O cão arranca-me aos braços de Morfeu. Ladra, ladra como se não houvesse amanhã. Porquê? Que palavras caninas estará ele a enviar ao vento? Ninguém lhe responde, mas ele é persistente. Mas porquê à minha janela? Porque não te calas? Enfio a almofada por cima da cabeça, mas não serve de muito. Três e meia da manhã… O sono mais importante já foi… Mas aquela voz metálica insiste em martelar-me a cabeça. Será que vou ter que me levantar? Recordo-me há vinte anos, quando lecionava no Barreiro, de uma situação semelhante com um galo. O desgraçado achava que o dia raiava às quatro da manhã… cocorococóóóóóó!!! Quatro da manhã!!! O bicho, à semelhança deste meu amigo canino, parecia o Hugo Chavez… E eu o Juan Carlos… “porque no te callas!” A situação só se resolvia quando eu me levantava e, ligando a mangueira no quintal contíguo a sua excelência, o regava abundantemente até que o bicho, na sua natural estupidez avícola, se ia calando à medida que a água lhe chegava aos ossos. É claro que pegar no sono depois de uma tortura sonora daquelas não é fácil e as olheiras pela manhã não me deixavam mentir. Felizmente cortaram-lhe o pio após várias confrontações que eu tive que ter com o legítimo proprietário. “Não se preocupe vizinho que vai já para a panela no Natal”. E, a partir daí, a paz voltou àquela rua na Quinta do Conde.
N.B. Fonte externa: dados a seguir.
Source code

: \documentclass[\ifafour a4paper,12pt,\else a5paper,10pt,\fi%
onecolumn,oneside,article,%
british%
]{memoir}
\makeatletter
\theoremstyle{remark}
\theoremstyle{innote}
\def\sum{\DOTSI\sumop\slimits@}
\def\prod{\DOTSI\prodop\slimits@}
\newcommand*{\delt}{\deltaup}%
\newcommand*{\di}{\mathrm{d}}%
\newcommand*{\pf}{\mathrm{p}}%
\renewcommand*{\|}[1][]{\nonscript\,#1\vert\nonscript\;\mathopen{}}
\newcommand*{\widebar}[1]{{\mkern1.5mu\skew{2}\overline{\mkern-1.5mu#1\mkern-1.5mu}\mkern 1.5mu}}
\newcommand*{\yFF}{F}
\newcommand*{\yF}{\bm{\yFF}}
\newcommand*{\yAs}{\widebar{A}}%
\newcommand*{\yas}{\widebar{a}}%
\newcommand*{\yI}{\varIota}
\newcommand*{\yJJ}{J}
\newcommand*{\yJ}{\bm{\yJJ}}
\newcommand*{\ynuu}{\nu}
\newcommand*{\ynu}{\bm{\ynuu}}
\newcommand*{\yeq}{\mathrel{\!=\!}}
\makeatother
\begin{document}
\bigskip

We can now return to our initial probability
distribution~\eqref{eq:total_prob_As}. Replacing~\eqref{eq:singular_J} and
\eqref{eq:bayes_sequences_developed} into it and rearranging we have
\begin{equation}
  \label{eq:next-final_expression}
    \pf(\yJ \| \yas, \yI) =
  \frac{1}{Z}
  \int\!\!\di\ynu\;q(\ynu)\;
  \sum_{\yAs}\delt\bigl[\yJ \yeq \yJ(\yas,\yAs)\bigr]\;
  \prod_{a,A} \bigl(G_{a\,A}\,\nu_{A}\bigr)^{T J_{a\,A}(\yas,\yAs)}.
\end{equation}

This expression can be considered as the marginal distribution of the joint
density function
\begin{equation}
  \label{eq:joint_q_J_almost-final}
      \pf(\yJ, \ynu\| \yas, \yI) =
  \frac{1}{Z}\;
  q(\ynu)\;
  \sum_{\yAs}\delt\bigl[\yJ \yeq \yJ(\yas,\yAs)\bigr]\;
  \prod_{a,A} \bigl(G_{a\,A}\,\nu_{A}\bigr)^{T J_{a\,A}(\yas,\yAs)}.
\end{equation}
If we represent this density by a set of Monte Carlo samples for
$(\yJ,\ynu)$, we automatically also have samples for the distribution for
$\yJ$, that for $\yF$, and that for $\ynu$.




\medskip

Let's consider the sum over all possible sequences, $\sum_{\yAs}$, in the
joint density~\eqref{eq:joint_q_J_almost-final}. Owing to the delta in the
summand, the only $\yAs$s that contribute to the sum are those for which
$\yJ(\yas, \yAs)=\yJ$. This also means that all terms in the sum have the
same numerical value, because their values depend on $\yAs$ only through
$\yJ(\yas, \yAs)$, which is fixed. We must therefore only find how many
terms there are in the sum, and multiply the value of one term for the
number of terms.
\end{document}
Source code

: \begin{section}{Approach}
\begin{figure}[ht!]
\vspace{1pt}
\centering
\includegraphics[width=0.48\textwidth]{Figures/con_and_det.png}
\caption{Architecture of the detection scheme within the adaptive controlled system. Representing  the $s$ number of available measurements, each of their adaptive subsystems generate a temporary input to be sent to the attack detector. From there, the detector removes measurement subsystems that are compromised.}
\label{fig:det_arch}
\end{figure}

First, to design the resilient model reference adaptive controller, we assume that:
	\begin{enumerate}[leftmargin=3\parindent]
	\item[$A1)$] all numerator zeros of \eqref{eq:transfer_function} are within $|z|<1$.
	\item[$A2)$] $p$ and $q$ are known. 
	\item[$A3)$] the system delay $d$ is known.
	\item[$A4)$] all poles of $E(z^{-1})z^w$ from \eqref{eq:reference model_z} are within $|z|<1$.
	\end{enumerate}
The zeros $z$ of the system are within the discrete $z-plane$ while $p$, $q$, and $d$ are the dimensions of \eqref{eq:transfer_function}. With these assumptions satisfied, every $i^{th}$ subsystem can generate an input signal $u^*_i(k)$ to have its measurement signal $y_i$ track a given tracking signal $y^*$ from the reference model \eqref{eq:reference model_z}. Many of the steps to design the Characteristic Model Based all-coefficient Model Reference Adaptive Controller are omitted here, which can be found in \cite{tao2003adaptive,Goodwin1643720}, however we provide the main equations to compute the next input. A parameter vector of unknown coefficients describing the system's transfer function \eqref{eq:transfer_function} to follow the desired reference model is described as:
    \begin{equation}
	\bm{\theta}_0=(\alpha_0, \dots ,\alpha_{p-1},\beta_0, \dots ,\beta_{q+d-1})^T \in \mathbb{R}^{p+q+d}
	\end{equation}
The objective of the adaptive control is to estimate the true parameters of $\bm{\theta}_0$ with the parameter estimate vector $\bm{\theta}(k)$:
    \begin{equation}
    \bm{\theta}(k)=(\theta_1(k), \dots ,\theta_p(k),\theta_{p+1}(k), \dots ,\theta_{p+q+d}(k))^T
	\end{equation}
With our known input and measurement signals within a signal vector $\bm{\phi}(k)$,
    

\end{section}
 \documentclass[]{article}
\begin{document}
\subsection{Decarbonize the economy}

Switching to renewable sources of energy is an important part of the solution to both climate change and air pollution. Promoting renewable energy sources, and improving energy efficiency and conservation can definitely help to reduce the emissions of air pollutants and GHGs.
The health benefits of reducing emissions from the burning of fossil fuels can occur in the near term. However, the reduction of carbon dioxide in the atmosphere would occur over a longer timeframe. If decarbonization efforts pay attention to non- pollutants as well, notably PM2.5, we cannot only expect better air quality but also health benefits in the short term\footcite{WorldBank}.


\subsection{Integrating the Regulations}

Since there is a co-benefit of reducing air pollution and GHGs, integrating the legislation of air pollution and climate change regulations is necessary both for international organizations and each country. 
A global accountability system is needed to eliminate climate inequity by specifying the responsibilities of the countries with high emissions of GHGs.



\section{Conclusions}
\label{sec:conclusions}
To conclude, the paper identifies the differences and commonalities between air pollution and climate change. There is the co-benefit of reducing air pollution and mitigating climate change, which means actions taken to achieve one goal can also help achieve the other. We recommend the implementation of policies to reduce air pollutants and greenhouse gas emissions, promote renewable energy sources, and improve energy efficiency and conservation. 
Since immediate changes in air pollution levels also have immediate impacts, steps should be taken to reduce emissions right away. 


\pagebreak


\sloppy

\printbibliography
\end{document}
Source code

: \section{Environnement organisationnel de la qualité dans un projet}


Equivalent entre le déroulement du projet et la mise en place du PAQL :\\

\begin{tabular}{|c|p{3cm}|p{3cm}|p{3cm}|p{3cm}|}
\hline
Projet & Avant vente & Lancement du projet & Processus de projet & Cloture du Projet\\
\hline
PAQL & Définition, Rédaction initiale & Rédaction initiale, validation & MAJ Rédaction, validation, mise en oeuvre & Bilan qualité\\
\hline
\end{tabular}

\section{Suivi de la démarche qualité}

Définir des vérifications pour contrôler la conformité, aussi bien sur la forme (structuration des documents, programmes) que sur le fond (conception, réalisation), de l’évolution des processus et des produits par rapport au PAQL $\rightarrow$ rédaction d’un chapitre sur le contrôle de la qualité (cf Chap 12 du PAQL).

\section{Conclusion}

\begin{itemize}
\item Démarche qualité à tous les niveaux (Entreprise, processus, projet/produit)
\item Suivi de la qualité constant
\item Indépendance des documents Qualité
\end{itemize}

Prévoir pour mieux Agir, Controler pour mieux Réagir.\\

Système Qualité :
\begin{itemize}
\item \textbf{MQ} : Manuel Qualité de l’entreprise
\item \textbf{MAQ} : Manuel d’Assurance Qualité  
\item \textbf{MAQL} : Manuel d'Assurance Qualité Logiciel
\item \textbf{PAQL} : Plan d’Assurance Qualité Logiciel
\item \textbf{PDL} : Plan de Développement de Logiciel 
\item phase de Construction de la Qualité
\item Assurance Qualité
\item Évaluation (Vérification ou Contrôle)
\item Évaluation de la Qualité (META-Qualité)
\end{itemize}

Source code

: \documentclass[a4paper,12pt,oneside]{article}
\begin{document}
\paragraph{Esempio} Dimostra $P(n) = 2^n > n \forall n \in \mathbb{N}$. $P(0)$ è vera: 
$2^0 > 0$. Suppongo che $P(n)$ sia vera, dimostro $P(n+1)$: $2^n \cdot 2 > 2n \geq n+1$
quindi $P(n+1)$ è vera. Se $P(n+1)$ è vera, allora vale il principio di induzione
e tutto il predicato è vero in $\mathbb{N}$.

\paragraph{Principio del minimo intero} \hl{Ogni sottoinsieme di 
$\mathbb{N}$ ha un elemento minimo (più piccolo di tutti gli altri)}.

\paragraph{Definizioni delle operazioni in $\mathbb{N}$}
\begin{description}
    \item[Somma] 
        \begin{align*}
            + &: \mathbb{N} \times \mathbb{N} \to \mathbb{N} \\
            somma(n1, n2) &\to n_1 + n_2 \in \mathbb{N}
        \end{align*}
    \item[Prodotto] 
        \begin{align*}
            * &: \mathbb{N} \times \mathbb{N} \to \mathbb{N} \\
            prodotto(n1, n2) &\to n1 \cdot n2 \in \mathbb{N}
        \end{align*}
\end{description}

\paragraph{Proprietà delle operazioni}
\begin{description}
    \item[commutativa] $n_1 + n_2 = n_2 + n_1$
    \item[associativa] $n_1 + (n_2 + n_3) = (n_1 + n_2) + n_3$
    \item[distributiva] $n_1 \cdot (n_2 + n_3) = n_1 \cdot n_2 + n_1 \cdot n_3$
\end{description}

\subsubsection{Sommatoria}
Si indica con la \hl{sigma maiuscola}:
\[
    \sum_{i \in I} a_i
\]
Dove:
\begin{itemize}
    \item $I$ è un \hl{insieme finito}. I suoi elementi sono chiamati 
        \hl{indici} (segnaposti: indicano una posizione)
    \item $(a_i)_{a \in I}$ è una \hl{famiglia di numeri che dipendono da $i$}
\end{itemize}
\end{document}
Agora é este canzarrão, arraçado de Golden Retriver, que me anda a azucrinar. Simpático, o bicho, durante o dia, mas à noite não há quem o ature. Vou ter mesmo que me levantar. De pijama, um frio do caraças, saio pela porta de trás para o apanhar em flagrante delito. Lá estava o artista de peito feito falando como um louco para as paredes de uma noite gelada. Um calhau enfurecido corta o ar frio e passa-lhe a centímetros, os suficientes para o porem a correr atrás do rabo para longe dali. Deito-me, mas o ritmo cardíaco demora a sossegar. Mais uma noite mal dormida.

Respeito, por princípio, todos os animais, mas a liberdade deste para ladrar colide com a minha para ter uma reparadora noite de sono. Nos meus pensamentos mais selvagens, “not animal friendly”, correm-me imagens de uma caçadeira, um rocket, um arpão, qualquer coisa que pudesse disparar com o pensamento para pôr fim àqueles latidos.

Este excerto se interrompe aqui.